Стояла осень; пляж опустел; волны прилива вздымались так высоко, что воздух сквозь них казался мокрым, радужным, сверкающим тысячей огоньков.
Элен входила в море; соленая вода, струясь по ее телу, словно смывала с него накопившуюся усталость и грязь этой жизни. Она ложилась на воду, улыбаясь, смотрела на небо и с благодарностью думала: «Разве можно быть несчастным, когда вдыхаешь запах моря, чувствуешь песок на руках... воздух, ветер?»
Она возвращалась поздно, радуясь ощущению свежести во всем теле, наспех скручивала мокрые волосы; ей было немного стыдно перед самой собой: надо быть совсем простушкой, чтобы получать такое совершенное наслаждение от столь невинных вещей.
Однако безумная жизнь продолжала свою бесконечную, бессмысленную гонку к невидимой цели.
В то время в Биаррице открылся новый русский ночной клуб; это был небольшой дом, со стенами, обтянутыми алым шелком, на котором золотом были вышиты имперские орлы.

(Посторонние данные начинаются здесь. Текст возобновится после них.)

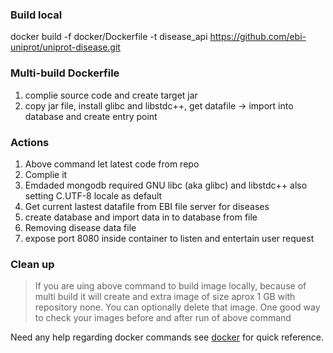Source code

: ### Build local 
docker build -f docker/Dockerfile -t disease_api https://github.com/ebi-uniprot/uniprot-disease.git

### Multi-build Dockerfile
1. complie source code and create target jar
1. copy jar file, install glibc and libstdc++, get datafile -> import into database and create entry point

### Actions
1. Above command let latest code from repo
1. Complie it
1. Emdaded mongodb required GNU libc (aka glibc) and libstdc++ also setting C.UTF-8 locale as default
1. Get current lastest datafile from EBI file server for diseases
1. create database and import data in to database from file
1. Removing disease data file
1. expose port 8080 inside container to listen and entertain user request

### Clean up
> If you are uing above command to build image locally, because of multi build it will create and extra image of size aprox 1 GB with repository none. You can optionally delete that image. One good way to check your images before and after run of above command

Need any help regarding docker commands see [docker](https://github.com/rizwan-ishtiaq/wiki/blob/master/commands/docker.txt) for quick reference.

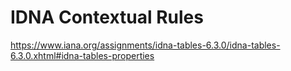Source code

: # IDNA Contextual Rules
https://www.iana.org/assignments/idna-tables-6.3.0/idna-tables-6.3.0.xhtml#idna-tables-properties
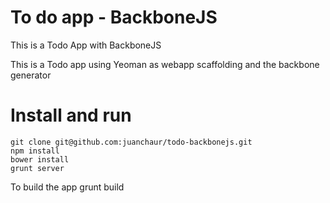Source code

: To do app - BackboneJS
===============
This is a Todo App with BackboneJS

This is a Todo app using Yeoman as webapp scaffolding and the backbone generator

# Install and run #
    git clone git@github.com:juanchaur/todo-backbonejs.git
    npm install
    bower install
    grunt server

To build the app
    grunt build
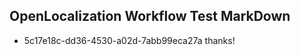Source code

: ## OpenLocalization Workflow Test MarkDown
* 5c17e18c-dd36-4530-a02d-7abb99eca27a thanks!

<!--HONumber=Jul16_HO2-->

Каролю принадлежали акции этого заведения: желание выпить еще вознаграждалось десятипроцентной скидкой на каждую бутылку.
В ту ночь семейство Кароль устраивало прием; гости объедались, пили, любили за счет дорогого Бориса Карловича, в то время как его одолевали приступы резкого, глухого кашля, сотрясавшего измученное тело, которое жаждало сна и покоя.

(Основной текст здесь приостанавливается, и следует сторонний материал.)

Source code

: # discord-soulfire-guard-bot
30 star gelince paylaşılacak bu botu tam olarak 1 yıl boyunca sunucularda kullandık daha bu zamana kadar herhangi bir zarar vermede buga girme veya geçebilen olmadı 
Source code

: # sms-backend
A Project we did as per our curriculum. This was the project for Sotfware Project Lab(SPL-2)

Напротив Элен, любезничая со своей свитой, сидел великий князь, на которого, как мухи на мед, слетались американцы. Его окружали друзья, знакомые, опереточные и настоящие князья с пустыми карманами и загребущими руками, а еще торговцы нефтью, международные финансисты, производители оружия, профессиональные танцоры, в прошлом студенты Пажеского его императорского величества корпуса, дорогие и уцененные женщины, торговцы опиумом и девицами... Здесь не было ни одного человека, с которого Элен не могла бы мысленно снять маску беззаботности и разврата, чтобы обнажить перекошенные нервозные черты. Струился слабый свет; через распахнутую веранду в помещение текла прекрасная тихая ночь.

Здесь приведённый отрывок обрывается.